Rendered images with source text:
----------

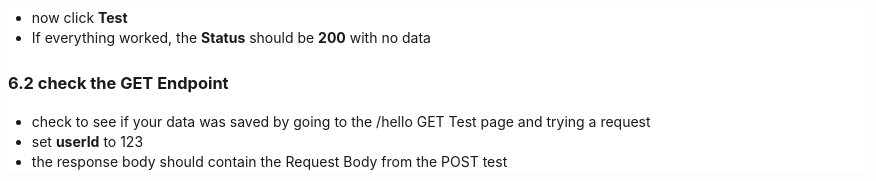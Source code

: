 - now click **Test**
- If everything worked, the **Status** should be **200** with no data



### 6.2 check the GET Endpoint

- check to see if your data was saved by going to the /hello GET Test page and trying a request
- set **userId** to 123
- the response body should contain the Request Body from the POST test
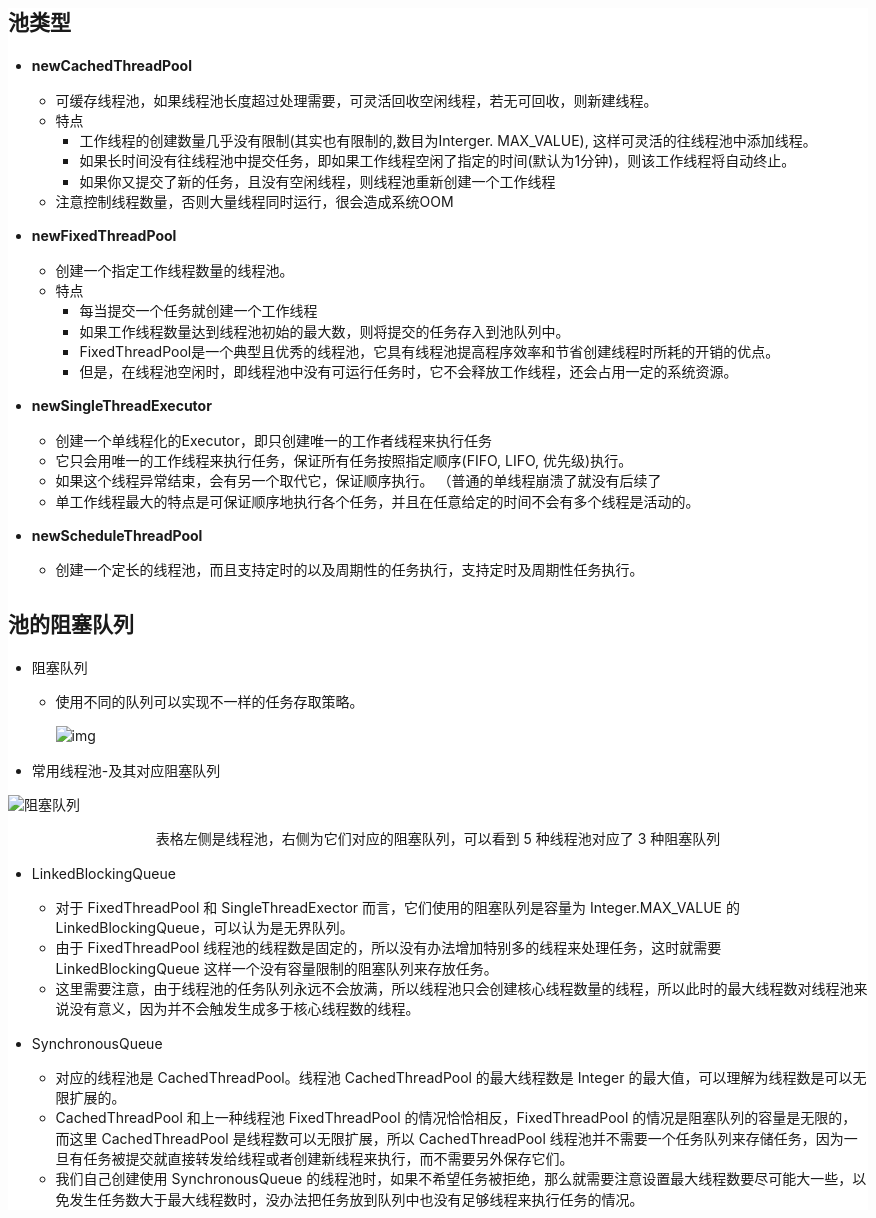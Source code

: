 ## 池类型

- **newCachedThreadPool**
  - 可缓存线程池，如果线程池长度超过处理需要，可灵活回收空闲线程，若无可回收，则新建线程。
  - 特点
    - 工作线程的创建数量几乎没有限制(其实也有限制的,数目为Interger. MAX_VALUE), 这样可灵活的往线程池中添加线程。
    - 如果长时间没有往线程池中提交任务，即如果工作线程空闲了指定的时间(默认为1分钟)，则该工作线程将自动终止。
    - 如果你又提交了新的任务，且没有空闲线程，则线程池重新创建一个工作线程
  - 注意控制线程数量，否则大量线程同时运行，很会造成系统OOM

- **newFixedThreadPool**
  - 创建一个指定工作线程数量的线程池。
  - 特点
    - 每当提交一个任务就创建一个工作线程
    - 如果工作线程数量达到线程池初始的最大数，则将提交的任务存入到池队列中。
    - FixedThreadPool是一个典型且优秀的线程池，它具有线程池提高程序效率和节省创建线程时所耗的开销的优点。
    - 但是，在线程池空闲时，即线程池中没有可运行任务时，它不会释放工作线程，还会占用一定的系统资源。

- **newSingleThreadExecutor**
  - 创建一个单线程化的Executor，即只创建唯一的工作者线程来执行任务
  - 它只会用唯一的工作线程来执行任务，保证所有任务按照指定顺序(FIFO, LIFO, 优先级)执行。
  - 如果这个线程异常结束，会有另一个取代它，保证顺序执行。 （普通的单线程崩溃了就没有后续了
  - 单工作线程最大的特点是可保证顺序地执行各个任务，并且在任意给定的时间不会有多个线程是活动的。

- **newScheduleThreadPool**
  - 创建一个定长的线程池，而且支持定时的以及周期性的任务执行，支持定时及周期性任务执行。

## 池的阻塞队列

- 阻塞队列

  - 使用不同的队列可以实现不一样的任务存取策略。

    ![img](https://p0.meituan.net/travelcube/725a3db5114d95675f2098c12dc331c3316963.png)

    

- 常用线程池-及其对应阻塞队列

![阻塞队列](http://blog-img.coolsen.cn/img/20200722164307306.png)

<center> 表格左侧是线程池，右侧为它们对应的阻塞队列，可以看到 5 种线程池对应了 3 种阻塞队列</center>

- LinkedBlockingQueue
  - 对于 FixedThreadPool 和 SingleThreadExector 而言，它们使用的阻塞队列是容量为 Integer.MAX_VALUE 的 LinkedBlockingQueue，可以认为是无界队列。
  - 由于 FixedThreadPool 线程池的线程数是固定的，所以没有办法增加特别多的线程来处理任务，这时就需要 LinkedBlockingQueue 这样一个没有容量限制的阻塞队列来存放任务。
  - 这里需要注意，由于线程池的任务队列永远不会放满，所以线程池只会创建核心线程数量的线程，所以此时的最大线程数对线程池来说没有意义，因为并不会触发生成多于核心线程数的线程。

- SynchronousQueue
  - 对应的线程池是 CachedThreadPool。线程池 CachedThreadPool 的最大线程数是 Integer 的最大值，可以理解为线程数是可以无限扩展的。
  - CachedThreadPool 和上一种线程池 FixedThreadPool 的情况恰恰相反，FixedThreadPool 的情况是阻塞队列的容量是无限的，而这里 CachedThreadPool 是线程数可以无限扩展，所以 CachedThreadPool 线程池并不需要一个任务队列来存储任务，因为一旦有任务被提交就直接转发给线程或者创建新线程来执行，而不需要另外保存它们。
  - 我们自己创建使用 SynchronousQueue 的线程池时，如果不希望任务被拒绝，那么就需要注意设置最大线程数要尽可能大一些，以免发生任务数大于最大线程数时，没办法把任务放到队列中也没有足够线程来执行任务的情况。
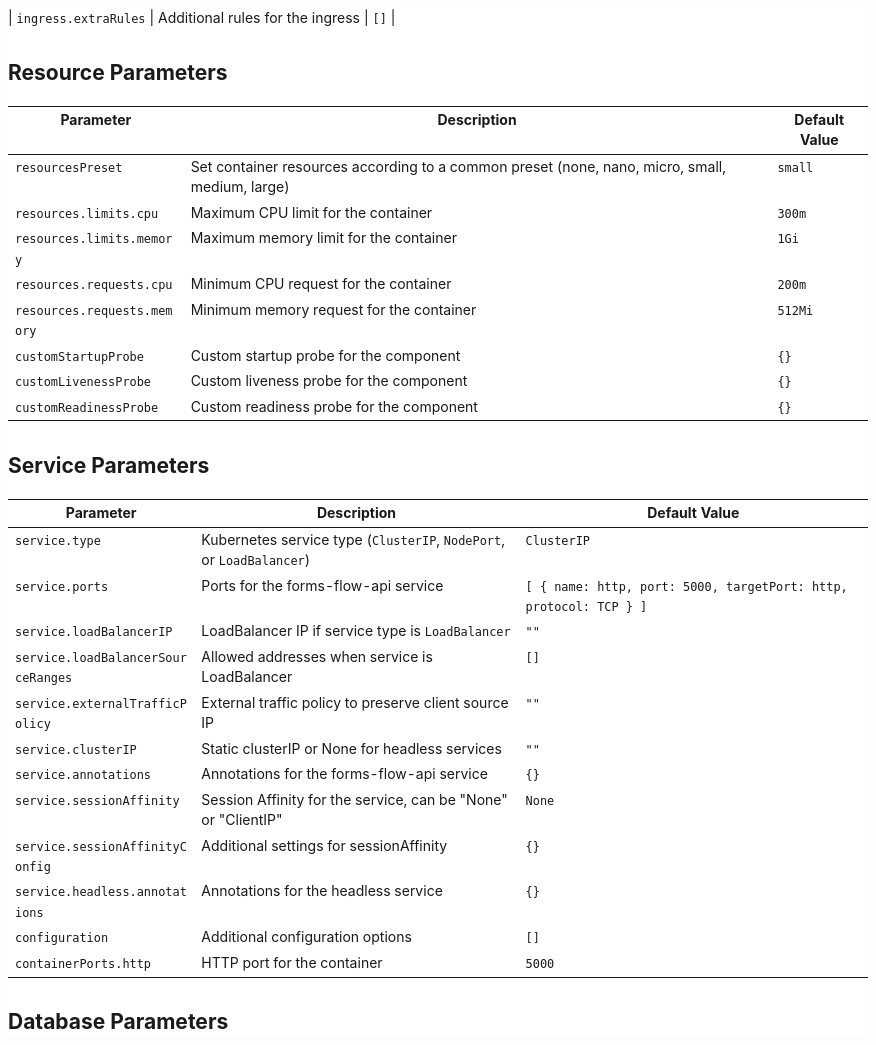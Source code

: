 | `ingress.extraRules`           | Additional rules for the ingress                                                                      | `[]`                        |


## Resource Parameters

| Parameter                        | Description                                                                                          | Default Value               |
|----------------------------------|------------------------------------------------------------------------------------------------------|-----------------------------|
| `resourcesPreset`               | Set container resources according to a common preset (none, nano, micro, small, medium, large)      | `small`                     |
| `resources.limits.cpu`          | Maximum CPU limit for the container                                                                    | `300m`                      |
| `resources.limits.memory`       | Maximum memory limit for the container                                                                 | `1Gi`                       |
| `resources.requests.cpu`        | Minimum CPU request for the container                                                                  | `200m`                      |
| `resources.requests.memory`     | Minimum memory request for the container                                                               | `512Mi`                     |
| `customStartupProbe`            | Custom startup probe for the component                                                                 | `{}`                        |
| `customLivenessProbe`           | Custom liveness probe for the component                                                                | `{}`                        |
| `customReadinessProbe`          | Custom readiness probe for the component                                                               | `{}`                        |


## Service Parameters

| Parameter                        | Description                                                                                          | Default Value               |
|----------------------------------|------------------------------------------------------------------------------------------------------|-----------------------------|
| `service.type`                  | Kubernetes service type (`ClusterIP`, `NodePort`, or `LoadBalancer`)                               | `ClusterIP`                 |
| `service.ports`                 | Ports for the forms-flow-api service                                                                  | `[ { name: http, port: 5000, targetPort: http, protocol: TCP } ]` |
| `service.loadBalancerIP`        | LoadBalancer IP if service type is `LoadBalancer`                                                  | `""`                        |
| `service.loadBalancerSourceRanges` | Allowed addresses when service is LoadBalancer                                                      | `[]`                        |
| `service.externalTrafficPolicy` | External traffic policy to preserve client source IP                                                 | `""`                        |
| `service.clusterIP`             | Static clusterIP or None for headless services                                                       | `""`                        |
| `service.annotations`            | Annotations for the forms-flow-api service                                                           | `{}`                        |
| `service.sessionAffinity`        | Session Affinity for the service, can be "None" or "ClientIP"                                      | `None`                      |
| `service.sessionAffinityConfig`  | Additional settings for sessionAffinity                                                               | `{}`                        |
| `service.headless.annotations`   | Annotations for the headless service                                                                  | `{}`                        |
| `configuration`                  | Additional configuration options                                                                        | `[]`                        |
| `containerPorts.http`            | HTTP port for the container                                                                           | `5000`                      |


## Database Parameters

----------

* Required work *
Transcribe exactly, and only, the lines from the one with "Additional configuration options" through the last line of the data.

* Solution *
| `configuration`                  | Additional configuration options                                                                        | `[]`                        |
| `containerPorts.http`            | HTTP port for the container                                                                           | `5000`                      |


## Database Parameters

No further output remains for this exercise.